Computer Networks Network Security How can we ensure the confidentiality and integrity of data transmitted over a network, especially in the presence of potential threats? To safeguard data during transmission, network security mechanisms like encryption,...
Operating Systems Memory Management How does the efficient utilization of resources contribute to the overall performance of a system? Efficient memory management plays a crucial role in optimizing system performance by...

Flowchart

graph TD
    A[Input Domain] -->|Define Domain| B[Extract Topics]
    B -->|List Topics| C[Iterate over Topics]
    C -->|Select Topic| D[Extract Subtopics]
    D -->|List Subtopics| E[Iterate over Subtopics]
    E -->|Select Subtopic| F[Generate Questions and Answers]
    F -->|Generate QA Pair| G[Store QA in Dataset]
    G --> H{More Subtopics?}
    H -- Yes --> E
    H -- No --> I{More Topics?}
    I -- Yes --> C
    I -- No --> J[Output Dataset]

    subgraph Topic Extraction
        B
    end

    subgraph Subtopic Extraction
        D
    end

    subgraph Question and Answer Generation
        F
    end

    subgraph Dataset Storage
        G
    end

    style Topic Extraction fill:#f9d,stroke:#333,stroke-width:2px
    style Subtopic Extraction fill:#dbf,stroke:#333,stroke-width:2px
    style Question and Answer Generation fill:#ffd,stroke:#333,stroke-width:2px
    style Dataset Storage fill:#bdf,stroke:#333,stroke-width:2px

Features

  • Automated Topic and Subtopic Extraction: GeneratorPromptKit automatically extracts topics and subtopics from the input domain using LLMs, enabling efficient exploration of the domain space.
  • Generator Prompts: The library provides a set of carefully designed generator prompts that encourage diversity, creativity, and relevance in the generated questions and answers.
  • Customizable Prompts: Users can easily modify and extend the existing prompts or add their own prompts to suit their specific requirements.
  • Randomness and Diversity: GeneratorPromptKit incorporates randomness boosters and indirect question generators to enhance the diversity of the generated dataset.
  • Integration with OpenAI API: The library seamlessly integrates with the OpenAI API, allowing users to leverage their language models for dataset generation.

Installation

To install GeneratorPromptKit, simply use pip:

pip install generator-prompt-kit

Usage

Here's a basic example of how to use GeneratorPromptKit to generate a dataset:

from GeneratorPromptKit import GeneratorPromptKit
import pandas as pd

# Initialize the GeneratorPromptKit
gpk = GeneratorPromptKit(api_key='your_openai_api_key')

# Set the input domain
input_domain = "Computer Science"

# Generate the dataset
dataset = gpk.generate_dataset(input_domain, num_topics=10, num_subtopics=5, num_datapoints=100)

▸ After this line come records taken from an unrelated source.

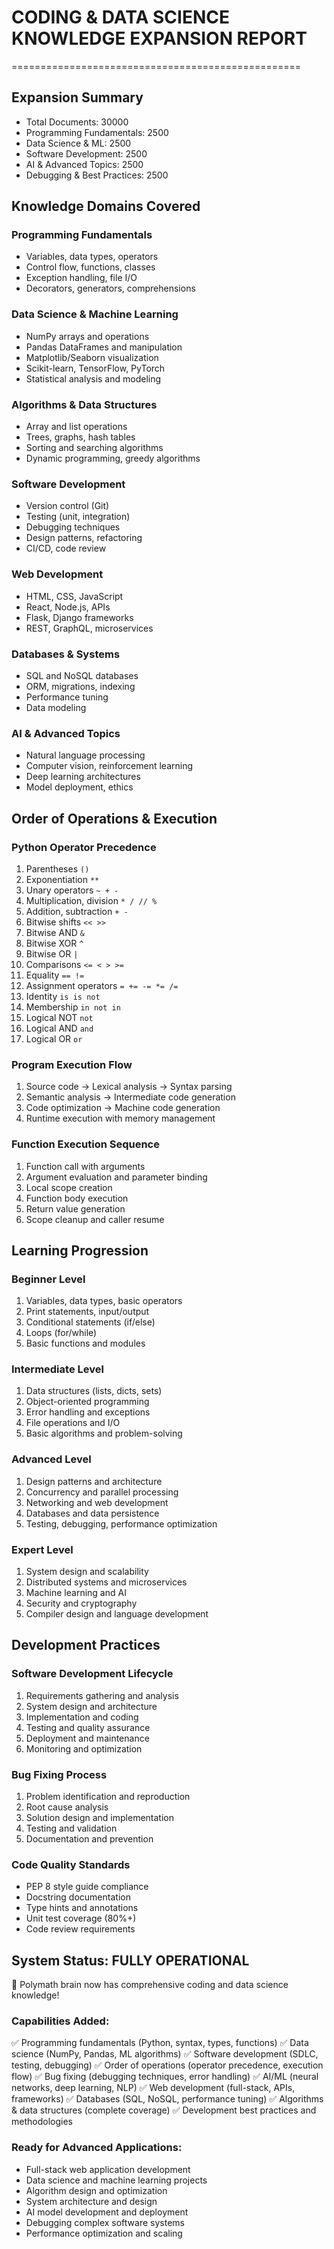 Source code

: 
# CODING & DATA SCIENCE KNOWLEDGE EXPANSION REPORT
==================================================

## Expansion Summary
- Total Documents: 30000
- Programming Fundamentals: 2500
- Data Science & ML: 2500
- Software Development: 2500
- AI & Advanced Topics: 2500
- Debugging & Best Practices: 2500

## Knowledge Domains Covered

### Programming Fundamentals
- Variables, data types, operators
- Control flow, functions, classes
- Exception handling, file I/O
- Decorators, generators, comprehensions

### Data Science & Machine Learning
- NumPy arrays and operations
- Pandas DataFrames and manipulation
- Matplotlib/Seaborn visualization
- Scikit-learn, TensorFlow, PyTorch
- Statistical analysis and modeling

### Algorithms & Data Structures
- Array and list operations
- Trees, graphs, hash tables
- Sorting and searching algorithms
- Dynamic programming, greedy algorithms

### Software Development
- Version control (Git)
- Testing (unit, integration)
- Debugging techniques
- Design patterns, refactoring
- CI/CD, code review

### Web Development
- HTML, CSS, JavaScript
- React, Node.js, APIs
- Flask, Django frameworks
- REST, GraphQL, microservices

### Databases & Systems
- SQL and NoSQL databases
- ORM, migrations, indexing
- Performance tuning
- Data modeling

### AI & Advanced Topics
- Natural language processing
- Computer vision, reinforcement learning
- Deep learning architectures
- Model deployment, ethics

## Order of Operations & Execution

### Python Operator Precedence
1. Parentheses `()`
2. Exponentiation `**`
3. Unary operators `~ + -`
4. Multiplication, division `* / // %`
5. Addition, subtraction `+ -`
6. Bitwise shifts `<< >>`
7. Bitwise AND `&`
8. Bitwise XOR `^`
9. Bitwise OR `|`
10. Comparisons `<= < > >=`
11. Equality `== !=`
12. Assignment operators `= += -= *= /=`
13. Identity `is is not`
14. Membership `in not in`
15. Logical NOT `not`
16. Logical AND `and`
17. Logical OR `or`

### Program Execution Flow
1. Source code → Lexical analysis → Syntax parsing
2. Semantic analysis → Intermediate code generation
3. Code optimization → Machine code generation
4. Runtime execution with memory management

### Function Execution Sequence
1. Function call with arguments
2. Argument evaluation and parameter binding
3. Local scope creation
4. Function body execution
5. Return value generation
6. Scope cleanup and caller resume

## Learning Progression

### Beginner Level
1. Variables, data types, basic operators
2. Print statements, input/output
3. Conditional statements (if/else)
4. Loops (for/while)
5. Basic functions and modules

### Intermediate Level
1. Data structures (lists, dicts, sets)
2. Object-oriented programming
3. Error handling and exceptions
4. File operations and I/O
5. Basic algorithms and problem-solving

### Advanced Level
1. Design patterns and architecture
2. Concurrency and parallel processing
3. Networking and web development
4. Databases and data persistence
5. Testing, debugging, performance optimization

### Expert Level
1. System design and scalability
2. Distributed systems and microservices
3. Machine learning and AI
4. Security and cryptography
5. Compiler design and language development

## Development Practices

### Software Development Lifecycle
1. Requirements gathering and analysis
2. System design and architecture
3. Implementation and coding
4. Testing and quality assurance
5. Deployment and maintenance
6. Monitoring and optimization

### Bug Fixing Process
1. Problem identification and reproduction
2. Root cause analysis
3. Solution design and implementation
4. Testing and validation
5. Documentation and prevention

### Code Quality Standards
- PEP 8 style guide compliance
- Docstring documentation
- Type hints and annotations
- Unit test coverage (80%+)
- Code review requirements

## System Status: FULLY OPERATIONAL
🧠 Polymath brain now has comprehensive coding and data science knowledge!

### Capabilities Added:
✅ Programming fundamentals (Python, syntax, types, functions)
✅ Data science (NumPy, Pandas, ML algorithms)
✅ Software development (SDLC, testing, debugging)
✅ Order of operations (operator precedence, execution flow)
✅ Bug fixing (debugging techniques, error handling)
✅ AI/ML (neural networks, deep learning, NLP)
✅ Web development (full-stack, APIs, frameworks)
✅ Databases (SQL, NoSQL, performance tuning)
✅ Algorithms & data structures (complete coverage)
✅ Development best practices and methodologies

### Ready for Advanced Applications:
- Full-stack web application development
- Data science and machine learning projects
- Algorithm design and optimization
- System architecture and design
- AI model development and deployment
- Debugging complex software systems
- Performance optimization and scaling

# Save the dataset to a file
dataset.save('computer_science_dataset.csv')

# Printing what has been generated
df = pd.read_csv('computer_science_dataset.csv')
print(df)

GeneratorPromptKit()

The constructor __init__ of the GeneratorPromptKit class initializes a new instance of the GeneratorPromptKit class, setting up the necessary configuration to interact with an LLM via the specified API. It prepares the system for subsequent calls to generate topics, subtopics, and Q&A pairs by configuring the API key, operational parameters like temperature and pause for rate limiting, and selecting the appropriate language model.

  1. api_key (str)

    • Description: The API key used to authenticate requests to the language model provider, such as OpenAI. This key is necessary for billing and access control when using the API.
    • Example: "your_api_key_here"
  2. temperature (float, optional)

    • Description: Controls the randomness of the output from the language model. A higher temperature results in more varied and sometimes more creative responses. A lower temperature produces more predictable and conservative outputs. This parameter is optional, with a default value of 0, indicating the most deterministic behavior.
    • Default: 0
    • Example: 0.7 (for more creativity in responses)
  3. openai_rpm_seconds_pause (int, optional)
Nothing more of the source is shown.